Wiceprezes PGNiG odniósł się także do ukraińskiego planu rezygnacji z importu gazu ziemnego do 2020 roku. – Nie życzyłbym tak źle ukraińskiej gospodarce – powiedział. Jego zdaniem udany rozwój gospodarczy tego kraju będzie warunkował wzrost zapotrzebowania na surowiec i konieczność utrzymania dostaw zza granicy. Chociaż obecny na konferencji przedstawiciel Ukrgazwydobywania, Oleg Prochorenko, przekonywał, że ukraińskie firmy mogą zastąpić gaz innym paliwem, to Woźniak został przy swoim zdaniu.

Woźniak przypomniał również, że dla przyszłości ukraińskiego sektora gazowego będzie także istotny finał sporu Naftogazu z Gazpromem o umowę tranzytową przed sądem arbitrażowym w Sztokholmie.

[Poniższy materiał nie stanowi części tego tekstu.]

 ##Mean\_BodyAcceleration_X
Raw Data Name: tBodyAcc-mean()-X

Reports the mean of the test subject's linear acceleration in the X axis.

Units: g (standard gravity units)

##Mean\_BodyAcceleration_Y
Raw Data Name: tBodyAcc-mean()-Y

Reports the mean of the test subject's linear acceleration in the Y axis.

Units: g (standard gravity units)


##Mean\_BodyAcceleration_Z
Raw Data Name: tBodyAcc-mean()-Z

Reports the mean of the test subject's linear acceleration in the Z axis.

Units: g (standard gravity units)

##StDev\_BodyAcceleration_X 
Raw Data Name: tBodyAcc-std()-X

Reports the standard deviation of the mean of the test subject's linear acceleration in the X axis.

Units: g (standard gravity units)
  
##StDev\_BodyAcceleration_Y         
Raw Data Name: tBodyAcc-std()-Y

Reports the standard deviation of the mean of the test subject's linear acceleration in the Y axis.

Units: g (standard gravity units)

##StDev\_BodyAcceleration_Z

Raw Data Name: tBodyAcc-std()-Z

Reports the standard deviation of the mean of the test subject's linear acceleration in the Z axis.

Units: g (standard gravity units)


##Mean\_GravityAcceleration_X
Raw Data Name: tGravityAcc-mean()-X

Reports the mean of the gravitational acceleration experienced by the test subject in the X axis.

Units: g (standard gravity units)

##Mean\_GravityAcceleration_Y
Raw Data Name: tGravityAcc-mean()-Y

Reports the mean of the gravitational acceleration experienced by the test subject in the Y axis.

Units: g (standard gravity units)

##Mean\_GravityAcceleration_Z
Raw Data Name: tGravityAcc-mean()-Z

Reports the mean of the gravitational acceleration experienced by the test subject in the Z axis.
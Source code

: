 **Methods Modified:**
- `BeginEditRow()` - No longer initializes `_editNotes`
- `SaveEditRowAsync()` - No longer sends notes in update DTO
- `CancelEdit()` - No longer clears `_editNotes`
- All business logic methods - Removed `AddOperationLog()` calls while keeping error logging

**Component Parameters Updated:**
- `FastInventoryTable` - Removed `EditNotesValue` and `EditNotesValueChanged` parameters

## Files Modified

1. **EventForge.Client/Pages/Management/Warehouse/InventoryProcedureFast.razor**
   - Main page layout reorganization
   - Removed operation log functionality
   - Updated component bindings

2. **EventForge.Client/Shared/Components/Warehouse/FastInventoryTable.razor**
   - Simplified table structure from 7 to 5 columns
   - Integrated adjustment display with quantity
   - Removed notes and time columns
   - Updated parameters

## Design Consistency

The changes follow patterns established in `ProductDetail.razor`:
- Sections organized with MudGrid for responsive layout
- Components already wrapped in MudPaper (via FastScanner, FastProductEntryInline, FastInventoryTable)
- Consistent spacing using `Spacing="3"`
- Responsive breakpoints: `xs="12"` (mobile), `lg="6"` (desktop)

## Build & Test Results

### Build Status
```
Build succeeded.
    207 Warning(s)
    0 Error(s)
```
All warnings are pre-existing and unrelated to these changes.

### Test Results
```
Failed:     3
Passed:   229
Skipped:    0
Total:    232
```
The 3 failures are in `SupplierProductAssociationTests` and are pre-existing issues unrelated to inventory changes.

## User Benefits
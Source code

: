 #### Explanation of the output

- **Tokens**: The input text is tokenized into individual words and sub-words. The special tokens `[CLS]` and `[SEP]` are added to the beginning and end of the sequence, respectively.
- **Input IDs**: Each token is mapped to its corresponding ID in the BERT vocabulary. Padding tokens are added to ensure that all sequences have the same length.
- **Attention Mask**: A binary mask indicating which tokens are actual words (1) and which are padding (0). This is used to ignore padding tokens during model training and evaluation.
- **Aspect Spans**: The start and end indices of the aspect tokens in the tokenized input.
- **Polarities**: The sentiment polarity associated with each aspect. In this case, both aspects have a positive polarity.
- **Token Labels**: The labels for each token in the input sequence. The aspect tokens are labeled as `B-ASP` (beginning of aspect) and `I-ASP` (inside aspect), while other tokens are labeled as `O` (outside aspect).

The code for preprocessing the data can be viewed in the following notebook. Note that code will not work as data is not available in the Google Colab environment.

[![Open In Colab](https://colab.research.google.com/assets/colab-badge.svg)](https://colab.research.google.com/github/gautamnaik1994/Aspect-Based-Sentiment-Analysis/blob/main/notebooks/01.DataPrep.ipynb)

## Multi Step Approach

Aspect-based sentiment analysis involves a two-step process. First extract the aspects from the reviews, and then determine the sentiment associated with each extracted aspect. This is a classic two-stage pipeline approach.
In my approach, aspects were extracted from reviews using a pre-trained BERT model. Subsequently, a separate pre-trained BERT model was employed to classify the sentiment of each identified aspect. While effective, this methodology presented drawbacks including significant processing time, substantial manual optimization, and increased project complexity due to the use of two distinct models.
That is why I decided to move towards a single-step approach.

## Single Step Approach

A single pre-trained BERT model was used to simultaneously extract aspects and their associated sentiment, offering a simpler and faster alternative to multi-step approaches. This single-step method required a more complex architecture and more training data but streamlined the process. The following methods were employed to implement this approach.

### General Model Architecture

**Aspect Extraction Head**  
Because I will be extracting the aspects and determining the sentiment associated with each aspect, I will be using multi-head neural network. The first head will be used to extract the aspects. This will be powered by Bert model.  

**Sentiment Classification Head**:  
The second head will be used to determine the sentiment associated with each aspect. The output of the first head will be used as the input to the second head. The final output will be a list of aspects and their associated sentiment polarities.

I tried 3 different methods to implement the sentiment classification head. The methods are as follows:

Zdaniem Polaka trudno przewidzieć reakcję Rosjan na wyrok. – Zakładając, że przegrają i zapłacą Ukrainie odszkodowanie to nie oznacza to, że dostosują się do wyroku i zaoferują dla Kijowa cenę rynkową – powiedział.

Jeżeli jednak ze względu na plany rezygnacji z importu Ukraina nie będzie chciała zbudować nowego połączenia gazowego z Polską, to zdaniem menadżera PGNiG jego firma może dostarczyć na Ukrainę gaz przez Czechy i Słowację. Menadżer zauważył, że mógłby do tego posłużyć gaz z Norwegii w dyspozycji PGNiG Supply & Trading. – Rynek ukraiński jest bardzo specyficzny, być może jest to jeden z najbardziej płynnych rynków w Europie, rynek z wysokimi choć niestabilnymi marżami. Jest wart tego, aby na nim być – powiedział wiceprezes PGNiG.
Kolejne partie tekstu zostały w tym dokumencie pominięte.